Investigating the Role of Leucine-Rich Repeat Kinase 2 (LRRK2) in the Innate Immune System

Abstract

Myeloid cells, such as monocytes and neutrophils, are generated in the bone marrow (BM) and are an important part of the innate immune system. Leucine-rich repeat kinase 2 (LRRK2) is a large, multi-domain protein that is expressed at high levels in the BM and myeloid cells. Agonistic mutations in the gene coding for LRRK2 promote better clearance of pathogens but have been identified as risk factors for inflammatory diseases, suggesting that LRRK2 may play a role in modulating the cell biology of innate immune cells. We aimed to decipher the cellular and molecular mechanisms impacted by enhanced LRRK2 kinase activity in a mouse typhoid model. Our results indicate that the agonistic p.G2019S mutation of Lrrk2 results in better clearance of Salmonella typhimurium (ST) in the BM, in comparison to wildtype mice. We also demonstrated that the p.G2019S mutation promotes maintenance of BM cell numbers following infection with ST. To further determine which BM cell types were most involved in the enhanced clearance of ST, we isolated bone marrow-derived macrophages (BMDMs) and dendritic cells (BMDCs), monocytes, and neutrophils from adult mice.

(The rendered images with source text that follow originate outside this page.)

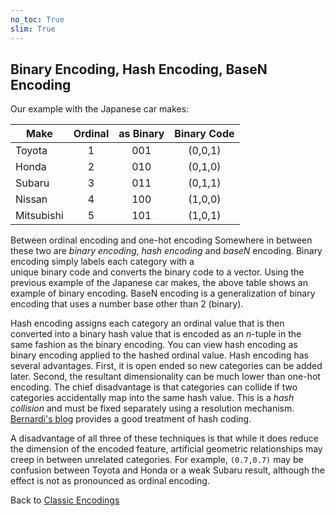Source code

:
 ```yaml
---
no_toc: True
slim: True
---
```


## Binary Encoding, Hash Encoding, BaseN Encoding

Our example with the Japanese car makes:

|Make       |Ordinal| as Binary | Binary Code|
|-----------|:-----:|:---------:|:---:|
|Toyota     | 1     | 001 |(0,0,1) |
|Honda      | 2     | 010 |(0,1,0) |
|Subaru     | 3     | 011 |(0,1,1) |
|Nissan     | 4     | 100 |(1,0,0) |
|Mitsubishi | 5     | 101 |(1,0,1) |


Between ordinal encoding and one-hot encoding Somewhere in between
these two are *binary encoding*, *hash encoding* and *baseN*
encoding. Binary encoding simply labels each category with a  
unique binary code and converts the binary code to a vector. Using the
previous example of the Japanese car makes, the above table shows
an example of binary encoding. BaseN encoding is a generalization of
binary encoding that uses a number base other than 2 (binary). 


Hash encoding assigns each category an ordinal value that is then
converted into a binary hash value that is encoded as an $n$-tuple
in the same fashion as the binary encoding. You can view hash encoding
as binary encoding applied to the hashed ordinal value. Hash encoding
has several advantages. First, it is open ended so new categories can be
added later. Second, the resultant dimensionality can be much lower than
one-hot encoding. The chief disadvantage is that categories can collide
if two categories accidentally map into the same hash value. This is a
*hash collision* and must be fixed separately using a resolution
mechanism. [Bernardi's
blog](https://booking.ai/dont-be-tricked-by-the-hashing-trick-192a6aae3087)
provides a good treatment of hash coding. 

A disadvantage of all three of these techniques is that while it does
reduce the dimension of the encoded feature, artificial geometric
relationships may creep in between unrelated categories. For example,
`(0.7,0.7)` may be confusion between Toyota and Honda or a weak Subaru
result, although the effect is not as pronounced as ordinal encoding.

Back to [Classic Encodings](encodings.md)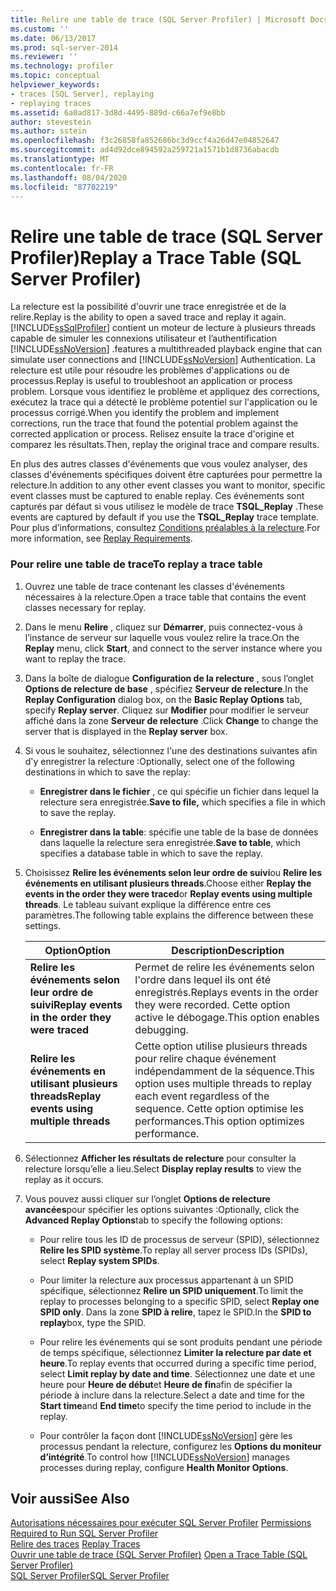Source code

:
 ```yaml
---
title: Relire une table de trace (SQL Server Profiler) | Microsoft Docs
ms.custom: ''
ms.date: 06/13/2017
ms.prod: sql-server-2014
ms.reviewer: ''
ms.technology: profiler
ms.topic: conceptual
helpviewer_keywords:
- traces [SQL Server], replaying
- replaying traces
ms.assetid: 6a0ad817-3d8d-4495-889d-c66a7ef9e8bb
author: stevestein
ms.author: sstein
ms.openlocfilehash: f3c26858fa852686bc3d9ccf4a26d47e04852647
ms.sourcegitcommit: ad4d92dce894592a259721a1571b1d8736abacdb
ms.translationtype: MT
ms.contentlocale: fr-FR
ms.lasthandoff: 08/04/2020
ms.locfileid: "87702219"
---
```

# <a name="replay-a-trace-table-sql-server-profiler"></a><span data-ttu-id="c9604-102">Relire une table de trace (SQL Server Profiler)</span><span class="sxs-lookup"><span data-stu-id="c9604-102">Replay a Trace Table (SQL Server Profiler)</span></span>
  <span data-ttu-id="c9604-103">La relecture est la possibilité d'ouvrir une trace enregistrée et de la relire.</span><span class="sxs-lookup"><span data-stu-id="c9604-103">Replay is the ability to open a saved trace and replay it again.</span></span> [!INCLUDE[ssSqlProfiler](../../includes/sssqlprofiler-md.md)] <span data-ttu-id="c9604-104">contient un moteur de lecture à plusieurs threads capable de simuler les connexions utilisateur et l’authentification [!INCLUDE[ssNoVersion](../../includes/ssnoversion-md.md)] .</span><span class="sxs-lookup"><span data-stu-id="c9604-104">features a multithreaded playback engine that can simulate user connections and [!INCLUDE[ssNoVersion](../../includes/ssnoversion-md.md)] Authentication.</span></span> <span data-ttu-id="c9604-105">La relecture est utile pour résoudre les problèmes d'applications ou de processus.</span><span class="sxs-lookup"><span data-stu-id="c9604-105">Replay is useful to troubleshoot an application or process problem.</span></span> <span data-ttu-id="c9604-106">Lorsque vous identifiez le problème et appliquez des corrections, exécutez la trace qui a détecté le problème potentiel sur l'application ou le processus corrigé.</span><span class="sxs-lookup"><span data-stu-id="c9604-106">When you identify the problem and implement corrections, run the trace that found the potential problem against the corrected application or process.</span></span> <span data-ttu-id="c9604-107">Relisez ensuite la trace d'origine et comparez les résultats.</span><span class="sxs-lookup"><span data-stu-id="c9604-107">Then, replay the original trace and compare results.</span></span>  
  
 <span data-ttu-id="c9604-108">En plus des autres classes d'événements que vous voulez analyser, des classes d'événements spécifiques doivent être capturées pour permettre la relecture.</span><span class="sxs-lookup"><span data-stu-id="c9604-108">In addition to any other event classes you want to monitor, specific event classes must be captured to enable replay.</span></span> <span data-ttu-id="c9604-109">Ces événements sont capturés par défaut si vous utilisez le modèle de trace **TSQL_Replay** .</span><span class="sxs-lookup"><span data-stu-id="c9604-109">These events are captured by default if you use the **TSQL_Replay** trace template.</span></span> <span data-ttu-id="c9604-110">Pour plus d’informations, consultez [Conditions préalables à la relecture](replay-requirements.md).</span><span class="sxs-lookup"><span data-stu-id="c9604-110">For more information, see [Replay Requirements](replay-requirements.md).</span></span>  
  
### <a name="to-replay-a-trace-table"></a><span data-ttu-id="c9604-111">Pour relire une table de trace</span><span class="sxs-lookup"><span data-stu-id="c9604-111">To replay a trace table</span></span>  
  
1.  <span data-ttu-id="c9604-112">Ouvrez une table de trace contenant les classes d'événements nécessaires à la relecture.</span><span class="sxs-lookup"><span data-stu-id="c9604-112">Open a trace table that contains the event classes necessary for replay.</span></span>  
  
2.  <span data-ttu-id="c9604-113">Dans le menu **Relire** , cliquez sur **Démarrer**, puis connectez-vous à l’instance de serveur sur laquelle vous voulez relire la trace.</span><span class="sxs-lookup"><span data-stu-id="c9604-113">On the **Replay** menu, click **Start**, and connect to the server instance where you want to replay the trace.</span></span>  
  
3.  <span data-ttu-id="c9604-114">Dans la boîte de dialogue **Configuration de la relecture** , sous l’onglet **Options de relecture de base** , spécifiez **Serveur de relecture**.</span><span class="sxs-lookup"><span data-stu-id="c9604-114">In the **Replay Configuration** dialog box, on the **Basic Replay Options** tab, specify **Replay server**.</span></span> <span data-ttu-id="c9604-115">Cliquez sur **Modifier** pour modifier le serveur affiché dans la zone **Serveur de relecture** .</span><span class="sxs-lookup"><span data-stu-id="c9604-115">Click **Change** to change the server that is displayed in the **Replay server** box.</span></span>  
  
4.  <span data-ttu-id="c9604-116">Si vous le souhaitez, sélectionnez l'une des destinations suivantes afin d'y enregistrer la relecture :</span><span class="sxs-lookup"><span data-stu-id="c9604-116">Optionally, select one of the following destinations in which to save the replay:</span></span>  
  
    -   <span data-ttu-id="c9604-117">**Enregistrer dans le fichier** , ce qui spécifie un fichier dans lequel la relecture sera enregistrée.</span><span class="sxs-lookup"><span data-stu-id="c9604-117">**Save to file,** which specifies a file in which to save the replay.</span></span>  
  
    -   <span data-ttu-id="c9604-118">**Enregistrer dans la table**: spécifie une table de la base de données dans laquelle la relecture sera enregistrée.</span><span class="sxs-lookup"><span data-stu-id="c9604-118">**Save to table**, which specifies a database table in which to save the replay.</span></span>  
  
5.  <span data-ttu-id="c9604-119">Choisissez **Relire les événements selon leur ordre de suivi**ou **Relire les événements en utilisant plusieurs threads**.</span><span class="sxs-lookup"><span data-stu-id="c9604-119">Choose either **Replay the events in the order they were traced**or **Replay events using multiple threads**.</span></span> <span data-ttu-id="c9604-120">Le tableau suivant explique la différence entre ces paramètres.</span><span class="sxs-lookup"><span data-stu-id="c9604-120">The following table explains the difference between these settings.</span></span>  
  
    |<span data-ttu-id="c9604-121">Option</span><span class="sxs-lookup"><span data-stu-id="c9604-121">Option</span></span>|<span data-ttu-id="c9604-122">Description</span><span class="sxs-lookup"><span data-stu-id="c9604-122">Description</span></span>|  
    |------------|-----------------|  
    |<span data-ttu-id="c9604-123">**Relire les événements selon leur ordre de suivi**</span><span class="sxs-lookup"><span data-stu-id="c9604-123">**Replay events in the order they were traced**</span></span>|<span data-ttu-id="c9604-124">Permet de relire les événements selon l'ordre dans lequel ils ont été enregistrés.</span><span class="sxs-lookup"><span data-stu-id="c9604-124">Replays events in the order they were recorded.</span></span> <span data-ttu-id="c9604-125">Cette option active le débogage.</span><span class="sxs-lookup"><span data-stu-id="c9604-125">This option enables debugging.</span></span>|  
    |<span data-ttu-id="c9604-126">**Relire les événements en utilisant plusieurs threads**</span><span class="sxs-lookup"><span data-stu-id="c9604-126">**Replay events using multiple threads**</span></span>|<span data-ttu-id="c9604-127">Cette option utilise plusieurs threads pour relire chaque événement indépendamment de la séquence.</span><span class="sxs-lookup"><span data-stu-id="c9604-127">This option uses multiple threads to replay each event regardless of the sequence.</span></span> <span data-ttu-id="c9604-128">Cette option optimise les performances.</span><span class="sxs-lookup"><span data-stu-id="c9604-128">This option optimizes performance.</span></span>|  
  
6.  <span data-ttu-id="c9604-129">Sélectionnez **Afficher les résultats de relecture** pour consulter la relecture lorsqu’elle a lieu.</span><span class="sxs-lookup"><span data-stu-id="c9604-129">Select **Display replay results** to view the replay as it occurs.</span></span>  
  
7.  <span data-ttu-id="c9604-130">Vous pouvez aussi cliquer sur l’onglet **Options de relecture avancées**pour spécifier les options suivantes :</span><span class="sxs-lookup"><span data-stu-id="c9604-130">Optionally, click the **Advanced Replay Options**tab to specify the following options:</span></span>  
  
    -   <span data-ttu-id="c9604-131">Pour relire tous les ID de processus de serveur (SPID), sélectionnez **Relire les SPID système**.</span><span class="sxs-lookup"><span data-stu-id="c9604-131">To replay all server process IDs (SPIDs), select **Replay system SPIDs**.</span></span>  
  
    -   <span data-ttu-id="c9604-132">Pour limiter la relecture aux processus appartenant à un SPID spécifique, sélectionnez **Relire un SPID uniquement**.</span><span class="sxs-lookup"><span data-stu-id="c9604-132">To limit the replay to processes belonging to a specific SPID, select **Replay one SPID only**.</span></span> <span data-ttu-id="c9604-133">Dans la zone **SPID à relire**, tapez le SPID.</span><span class="sxs-lookup"><span data-stu-id="c9604-133">In the **SPID to replay**box, type the SPID.</span></span>  
  
    -   <span data-ttu-id="c9604-134">Pour relire les événements qui se sont produits pendant une période de temps spécifique, sélectionnez **Limiter la relecture par date et heure**.</span><span class="sxs-lookup"><span data-stu-id="c9604-134">To replay events that occurred during a specific time period, select **Limit replay by date and time**.</span></span> <span data-ttu-id="c9604-135">Sélectionnez une date et une heure pour **Heure de début**et **Heure de fin**afin de spécifier la période à inclure dans la relecture.</span><span class="sxs-lookup"><span data-stu-id="c9604-135">Select a date and time for the **Start time**and **End time**to specify the time period to include in the replay.</span></span>  
  
    -   <span data-ttu-id="c9604-136">Pour contrôler la façon dont [!INCLUDE[ssNoVersion](../../includes/ssnoversion-md.md)] gère les processus pendant la relecture, configurez les **Options du moniteur d’intégrité**.</span><span class="sxs-lookup"><span data-stu-id="c9604-136">To control how [!INCLUDE[ssNoVersion](../../includes/ssnoversion-md.md)] manages processes during replay, configure **Health Monitor Options**.</span></span>  
  
## <a name="see-also"></a><span data-ttu-id="c9604-137">Voir aussi</span><span class="sxs-lookup"><span data-stu-id="c9604-137">See Also</span></span>  
 <span data-ttu-id="c9604-138">[Autorisations nécessaires pour exécuter SQL Server Profiler](sql-server-profiler.md) </span><span class="sxs-lookup"><span data-stu-id="c9604-138">[Permissions Required to Run SQL Server Profiler](sql-server-profiler.md) </span></span>  
 <span data-ttu-id="c9604-139">[Relire des traces](replay-traces.md) </span><span class="sxs-lookup"><span data-stu-id="c9604-139">[Replay Traces](replay-traces.md) </span></span>  
 <span data-ttu-id="c9604-140">[Ouvrir une table de trace &#40;SQL Server Profiler&#41;](open-a-trace-table-sql-server-profiler.md) </span><span class="sxs-lookup"><span data-stu-id="c9604-140">[Open a Trace Table &#40;SQL Server Profiler&#41;](open-a-trace-table-sql-server-profiler.md) </span></span>  
 [<span data-ttu-id="c9604-141">SQL Server Profiler</span><span class="sxs-lookup"><span data-stu-id="c9604-141">SQL Server Profiler</span></span>](sql-server-profiler.md)  
  
  
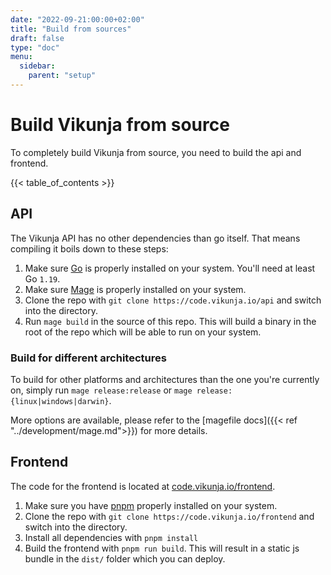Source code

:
 ```yaml
---
date: "2022-09-21:00:00+02:00"
title: "Build from sources"
draft: false
type: "doc"
menu:
  sidebar:
    parent: "setup"
---
```


# Build Vikunja from source

To completely build Vikunja from source, you need to build the api and frontend.

{{< table_of_contents >}}

## API

The Vikunja API has no other dependencies than go itself.
That means compiling it boils down to these steps:

1. Make sure [Go](https://golang.org/doc/install) is properly installed on your system. You'll need at least Go `1.19`.
2. Make sure [Mage](https://magefile.org) is properly installed on your system.
3. Clone the repo with `git clone https://code.vikunja.io/api` and switch into the directory.
4. Run `mage build` in the source of this repo. This will build a binary in the root of the repo which will be able to run on your system.

### Build for different architectures

To build for other platforms and architectures than the one you're currently on, simply run `mage release:release` or `mage release:{linux|windows|darwin}`.

More options are available, please refer to the [magefile docs]({{< ref "../development/mage.md">}}) for more details.

## Frontend

The code for the frontend is located at [code.vikunja.io/frontend](https://code.vikunja.io/frontend).

1. Make sure you have [pnpm](https://pnpm.io/installation) properly installed on your system.
2. Clone the repo with `git clone https://code.vikunja.io/frontend` and switch into the directory.
3. Install all dependencies with `pnpm install`
4. Build the frontend with `pnpm run build`. This will result in a static js bundle in the `dist/` folder which you can deploy.
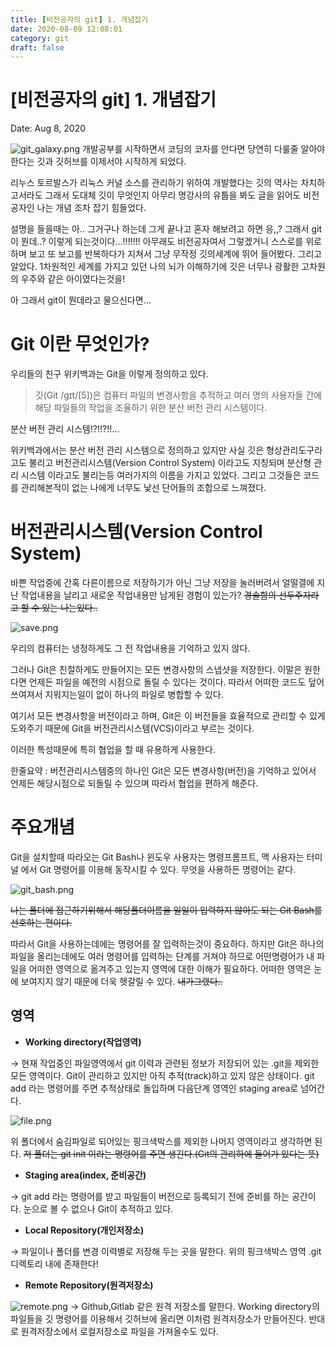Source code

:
 ```yaml
---
title: [비전공자의 git] 1. 개념잡기 
date: 2020-08-09 12:08:01
category: git
draft: false
---
```


# [비전공자의 git] 1. 개념잡기

Date: Aug 8, 2020

![git_galaxy.png](/assets/images/posts/20200808/git_galaxy.png)
개발공부를 시작하면서 코딩의 코자를 안다면 당연히 다룰줄 알아야 한다는 깃과 깃허브를 이제서야 시작하게 되었다.

리누스 토르발스가 리눅스 커널 소스를 관리하기 위하여 개발했다는 깃의 역사는 차치하고서라도 그래서 도대체 깃이 무엇인지 아무리 명강사의 유툽을 봐도 글을 읽어도 비전공자인 나는 개념 조차 잡기 힘들었다.

설명을 들을때는 아.. 그거구나 하는데 그게 끝나고 혼자 해보려고 하면 응,,? 그래서 git이 뭔데..? 이렇게 되는것이다...!!!!!!! 아무래도 비전공자여서 그렇겠거니 스스로를 위로하며 보고 또 보고를 반복하다가 지쳐서 그냥 무작정 깃의세계에 뛰어 들어봤다. 그리고 알았다. 1차원적인 세계를 가지고 있던 나의 뇌가 이해하기에 깃은 너무나 광활한 고차원의 우주와 같은 아이였다는것을!

아 그래서 git이 뭔데라고 물으신다면...

# Git 이란 무엇인가?

우리들의 친구 위키백과는 Git을 이렇게 정의하고 있다.

> 깃(Git /ɡɪt/[5])은 컴퓨터 파일의 변경사항을 추적하고 여러 명의 사용자들 간에 해당 파일들의 작업을 조율하기 위한 분산 버전 관리 시스템이다.

분산 버전 관리 시스템!?!!?!!...

위키백과에서는 분산 버전 관리 시스템으로 정의하고 있지만 사실 깃은 형상관리도구라고도 불리고 버전관리시스템(Version Control System) 이라고도 지칭되며 분산형 관리 시스템 이라고도 불리는등 여러가지의 이름을 가지고 있었다. 그리고 그것들은 코드를 관리해본적이 없는 나에게 너무도 낯선 단어들의 조합으로 느껴졌다.

# 버전관리시스템(Version Control System)

바쁜 작업중에 간혹 다른이름으로 저장하기가 아닌 그냥 저장을 눌러버려서 얼떨결에 지난 작업내용을 날리고 새로운 작업내용만 남게된 경험이 있는가? ~~경솔함의 선두주자라고 할 수 있는 나는있다..~~

![save.png](/assets/images/posts/20200808/save.png)

우리의 컴퓨터는 냉정하게도 그 전 작업내용을 기억하고 있지 않다.

그러나 Git은 친절하게도 만들어지는 모든 변경사항의 스냅샷을 저장한다. 이말은 원한다면 언제든 파일을 예전의 시점으로 돌릴 수 있다는 것이다. 따라서 어떠한 코드도 덮어쓰여져서 지워지는일이 없이 하나의 파일로 병합할 수 있다.

여기서 모든 변경사항을 버전이라고 하며, Git은 이 버전들을 효율적으로 관리할 수 있게 도와주기 때문에 Git을 버전관리시스템(VCS)이라고 부르는 것이다.

이러한 특성때문에 특히 협업을 할 때 유용하게 사용한다.

한줄요약 : 버전관리시스템중의 하나인 Git은 모든 변경사항(버전)을 기억하고 있어서 언제든 해당시점으로 되돌릴 수 있으며 따라서 협업을 편하게 해준다.

# 주요개념

Git을 설치할때 따라오는 Git Bash나 윈도우 사용자는 명령프롬프트, 맥 사용자는 터미널 에서 Git 명령어를 이용해 동작시킬 수 있다. 무엇을 사용하든 명령어는 같다.

![git_bash.png](/assets/images/posts/20200808/git_bash.png)

~~나는 폴더에 접근하기위해서 해당폴더이름을 일일이 입력하지 않아도 되는 Git Bash를 선호하는 편이다.~~

따라서 Git을 사용하는데에는 명령어를 잘 입력하는것이 중요하다. 하지만 Git은 하나의 파일을 올리는데에도 여러 명령어를 입력하는 단계를 거쳐야 하므로 어떤명령어가 내 파일을 어떠한 영역으로 옮겨주고 있는지 영역에 대한 이해가 필요하다. 어떠한 영역은 눈에 보여지지 않기 때문에 더욱 헷갈릴 수 있다. ~~내가그랬다..~~

## 영역

- **Working directory(작업영역)**

→ 현재 작업중인 파일영역에서 git 이력과 관련된 정보가 저장되어 있는 .git을 제외한 모든 영역이다. Git이 관리하고 있지만 아직 추적(track)하고 있지 않은 상태이다. git add 라는 명령어를 주면 추적상태로 돌입하며 다음단계 영역인 staging area로 넘어간다.

![file.png](/assets/images/posts/20200808/file.png)

위 폴더에서 숨김파일로 되어있는 핑크색박스를 제외한 나머지 영역이라고 생각하면 된다. ~~저 폴더는 git init 이라는 명령어를 주면 생긴다.(Git의 관리하에 들어가 있다는 뜻)~~

- **Staging area(index, 준비공간)**

→ git add 라는 명령어를 받고 파일들이 버전으로 등록되기 전에 준비를 하는 공간이다. 눈으로 볼 수 없으나 Git이 추적하고 있다.

- **Local Repository(개인저장소)**

→ 파일이나 폴더를 변경 이력별로 저장해 두는 곳을 말한다. 위의 핑크색박스 영역 .git 디렉토리 내에 존재한다!

- **Remote Repository(원격저장소)**

![remote.png](/assets/images/posts/20200808/remote.png)
→ Github,Gitlab 같은 원격 저장소를 말한다. Working directory의 파일들을 깃 명령어를 이용해서 깃허브에 올리면 이처럼 원격저장소가 만들어진다. 반대로 원격저장소에서 로컬저장소로 파일을 가져올수도 있다.
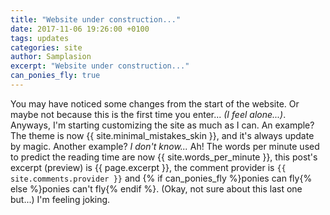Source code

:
 ```yaml
---
title: "Website under construction..."
date: 2017-11-06 19:26:00 +0100
tags: updates
categories: site
author: Samplasion
excerpt: "Website under construction..."
can_ponies_fly: true
---
```


You may have noticed some changes from the start of the website. Or maybe not because this is the first time you enter... _(I feel alone...)_.
Anyways, I'm starting customizing the site as much as I can. An example? The theme is now {{ site.minimal_mistakes_skin }}, and it's always update by magic.
Another example? _I don't know..._ Ah! The words per minute used to predict the reading time are now {{ site.words_per_minute }}, this post's excerpt (preview) is {{ page.excerpt }}, the comment provider is `{{ site.comments.provider }}` and {% if can_ponies_fly %}ponies can fly{% else %}ponies can't fly{% endif %}. (Okay, not sure about this last one but...)
I'm feeling joking.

Following in vitro infection with ST, neutrophils, but not BMDMs, BMDCs, or monocytes harbouring the Lrrk2ᴳ²⁰¹⁹ˢ mutation, demonstrated a significant reduction in the bacterial burden of ST, relative to wildtype cells. Furthermore, our results indicate that neutrophils from Lrrk2ᴳ²⁰¹⁹ˢ mice demonstrate increased transcription of genes involved in the production of reactive oxygen species (ROS), along with higher levels of ROS following infection with ST, compared to wildtype neutrophils. Principally, the results of this project will provide new insights into the understanding of the impact of the agonistic Lrrk2ᴳ²⁰¹⁹ˢ mutation on the innate immune response to infection with ST.